▸ TASK DESCRIPTION
Copy the entries exactly, leaving out nothing.

▸ DATASET EXCERPTS
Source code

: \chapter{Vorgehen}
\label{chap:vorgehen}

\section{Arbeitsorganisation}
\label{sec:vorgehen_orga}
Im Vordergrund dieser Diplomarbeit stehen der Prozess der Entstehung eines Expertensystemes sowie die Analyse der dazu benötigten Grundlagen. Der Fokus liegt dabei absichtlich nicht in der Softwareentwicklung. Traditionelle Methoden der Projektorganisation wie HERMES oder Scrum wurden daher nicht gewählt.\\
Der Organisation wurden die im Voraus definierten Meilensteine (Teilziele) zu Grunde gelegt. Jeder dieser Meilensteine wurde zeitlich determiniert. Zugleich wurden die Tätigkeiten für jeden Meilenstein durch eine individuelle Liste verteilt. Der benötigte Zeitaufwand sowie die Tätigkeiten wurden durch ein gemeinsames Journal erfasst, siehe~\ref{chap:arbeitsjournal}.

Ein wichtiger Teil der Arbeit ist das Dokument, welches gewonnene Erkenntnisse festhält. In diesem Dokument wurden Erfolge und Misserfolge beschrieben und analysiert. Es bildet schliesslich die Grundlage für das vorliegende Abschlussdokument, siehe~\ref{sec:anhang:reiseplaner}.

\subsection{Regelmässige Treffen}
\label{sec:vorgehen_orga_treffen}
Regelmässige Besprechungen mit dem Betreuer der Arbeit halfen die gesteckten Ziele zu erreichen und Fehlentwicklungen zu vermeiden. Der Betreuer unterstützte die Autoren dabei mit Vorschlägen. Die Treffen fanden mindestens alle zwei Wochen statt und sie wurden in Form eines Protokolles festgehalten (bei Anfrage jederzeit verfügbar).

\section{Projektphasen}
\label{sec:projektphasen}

▸ TASK ANSWER
Source code

: \chapter{Vorgehen}
\label{chap:vorgehen}

\section{Arbeitsorganisation}
\label{sec:vorgehen_orga}
Im Vordergrund dieser Diplomarbeit stehen der Prozess der Entstehung eines Expertensystemes sowie die Analyse der dazu benötigten Grundlagen. Der Fokus liegt dabei absichtlich nicht in der Softwareentwicklung. Traditionelle Methoden der Projektorganisation wie HERMES oder Scrum wurden daher nicht gewählt.\\
Der Organisation wurden die im Voraus definierten Meilensteine (Teilziele) zu Grunde gelegt. Jeder dieser Meilensteine wurde zeitlich determiniert. Zugleich wurden die Tätigkeiten für jeden Meilenstein durch eine individuelle Liste verteilt. Der benötigte Zeitaufwand sowie die Tätigkeiten wurden durch ein gemeinsames Journal erfasst, siehe~\ref{chap:arbeitsjournal}.

Ein wichtiger Teil der Arbeit ist das Dokument, welches gewonnene Erkenntnisse festhält. In diesem Dokument wurden Erfolge und Misserfolge beschrieben und analysiert. Es bildet schliesslich die Grundlage für das vorliegende Abschlussdokument, siehe~\ref{sec:anhang:reiseplaner}.

\subsection{Regelmässige Treffen}
\label{sec:vorgehen_orga_treffen}
Regelmässige Besprechungen mit dem Betreuer der Arbeit halfen die gesteckten Ziele zu erreichen und Fehlentwicklungen zu vermeiden. Der Betreuer unterstützte die Autoren dabei mit Vorschlägen. Die Treffen fanden mindestens alle zwei Wochen statt und sie wurden in Form eines Protokolles festgehalten (bei Anfrage jederzeit verfügbar).

\section{Projektphasen}
\label{sec:projektphasen}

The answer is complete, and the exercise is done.